午前9:58 小林 飛龍 飛行隊長より入電

「敵空母二隻ニ爆弾命中大火災 敵戦多数ノ要撃ヲウク」

その受信電に「飛龍」艦橋の二航戦司令部は歓声に湧いたが直ぐに止む、なぜならついに一航艦に敵機動部隊の攻撃隊と思われる米艦載機の攻撃が開始しされたのだ。


同時刻 一航艦 

「利根」「筑摩」が相次いで敵機発見を報告し煙幕を展張し、主砲、高角砲が一斉に射撃を始めた。

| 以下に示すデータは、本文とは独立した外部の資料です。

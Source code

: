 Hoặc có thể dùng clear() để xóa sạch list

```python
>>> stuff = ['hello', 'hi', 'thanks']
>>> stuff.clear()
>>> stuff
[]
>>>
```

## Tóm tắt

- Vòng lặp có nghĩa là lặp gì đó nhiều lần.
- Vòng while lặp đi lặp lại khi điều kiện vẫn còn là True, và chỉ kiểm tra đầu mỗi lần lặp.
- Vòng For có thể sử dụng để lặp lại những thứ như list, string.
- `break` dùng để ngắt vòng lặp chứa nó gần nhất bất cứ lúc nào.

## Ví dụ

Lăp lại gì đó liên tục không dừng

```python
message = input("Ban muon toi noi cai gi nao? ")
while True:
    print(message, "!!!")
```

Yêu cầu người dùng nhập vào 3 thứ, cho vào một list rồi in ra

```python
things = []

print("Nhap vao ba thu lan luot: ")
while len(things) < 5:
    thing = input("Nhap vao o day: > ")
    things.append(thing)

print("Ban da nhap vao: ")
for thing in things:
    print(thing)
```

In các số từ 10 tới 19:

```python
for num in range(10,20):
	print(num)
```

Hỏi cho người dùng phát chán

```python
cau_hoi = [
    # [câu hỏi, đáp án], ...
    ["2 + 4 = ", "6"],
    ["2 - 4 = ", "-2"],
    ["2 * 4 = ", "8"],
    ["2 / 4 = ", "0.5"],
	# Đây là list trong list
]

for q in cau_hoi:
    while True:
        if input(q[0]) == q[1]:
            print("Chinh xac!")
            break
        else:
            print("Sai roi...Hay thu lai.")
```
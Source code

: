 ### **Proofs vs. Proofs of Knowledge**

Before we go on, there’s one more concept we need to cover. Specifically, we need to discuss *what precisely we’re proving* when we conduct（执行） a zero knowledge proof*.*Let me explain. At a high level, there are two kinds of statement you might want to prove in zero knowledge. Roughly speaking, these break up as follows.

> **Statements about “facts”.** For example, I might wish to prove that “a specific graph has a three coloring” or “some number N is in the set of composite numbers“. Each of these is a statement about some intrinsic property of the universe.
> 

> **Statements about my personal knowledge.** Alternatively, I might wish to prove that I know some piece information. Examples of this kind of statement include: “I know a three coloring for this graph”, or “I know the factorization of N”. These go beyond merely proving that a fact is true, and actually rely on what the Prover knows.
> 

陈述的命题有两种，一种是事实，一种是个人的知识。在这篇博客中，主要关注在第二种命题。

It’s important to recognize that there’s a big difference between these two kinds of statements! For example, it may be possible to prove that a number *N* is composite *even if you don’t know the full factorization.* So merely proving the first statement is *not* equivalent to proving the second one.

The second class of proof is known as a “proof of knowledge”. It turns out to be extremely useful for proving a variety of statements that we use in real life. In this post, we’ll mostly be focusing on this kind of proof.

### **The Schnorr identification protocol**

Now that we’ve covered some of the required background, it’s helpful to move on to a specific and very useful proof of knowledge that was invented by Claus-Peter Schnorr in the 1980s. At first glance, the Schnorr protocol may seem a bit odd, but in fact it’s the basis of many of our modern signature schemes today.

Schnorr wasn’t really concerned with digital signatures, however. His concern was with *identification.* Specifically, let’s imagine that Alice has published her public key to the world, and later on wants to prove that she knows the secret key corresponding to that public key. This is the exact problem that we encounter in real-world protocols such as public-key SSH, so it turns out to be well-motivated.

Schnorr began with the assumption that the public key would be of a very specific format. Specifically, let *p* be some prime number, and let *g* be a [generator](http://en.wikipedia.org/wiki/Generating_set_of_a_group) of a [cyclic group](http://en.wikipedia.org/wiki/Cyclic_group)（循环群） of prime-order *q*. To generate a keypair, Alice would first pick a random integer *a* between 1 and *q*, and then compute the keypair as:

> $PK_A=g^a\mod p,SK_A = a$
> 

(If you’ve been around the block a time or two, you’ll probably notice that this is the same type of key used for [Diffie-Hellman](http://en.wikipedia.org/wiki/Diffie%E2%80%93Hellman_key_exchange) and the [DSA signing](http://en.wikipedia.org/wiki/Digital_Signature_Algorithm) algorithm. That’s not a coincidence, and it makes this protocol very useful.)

艦隊上空に在った零戦が一斉に敵編隊に向かって急進していくのが見える。


午前10:10 第二次攻撃隊帰投集合地点

米 第16任務部隊の「エンタープライズ」「ホーネット」への攻撃終了後の機が帰投集合地点に三々五々集まってくる。

機体の被弾損傷や搭乗員が負傷し帰艦が急を要する機や帰投集合地点が敵艦隊から味方艦隊方向に三十浬というおおまなかな指示なので落ちあえず単独で母艦を目指した機もあると思われるが、付近に在空しているのは九七式艦攻十四機、九九式艦爆一機、零戦十三機であった。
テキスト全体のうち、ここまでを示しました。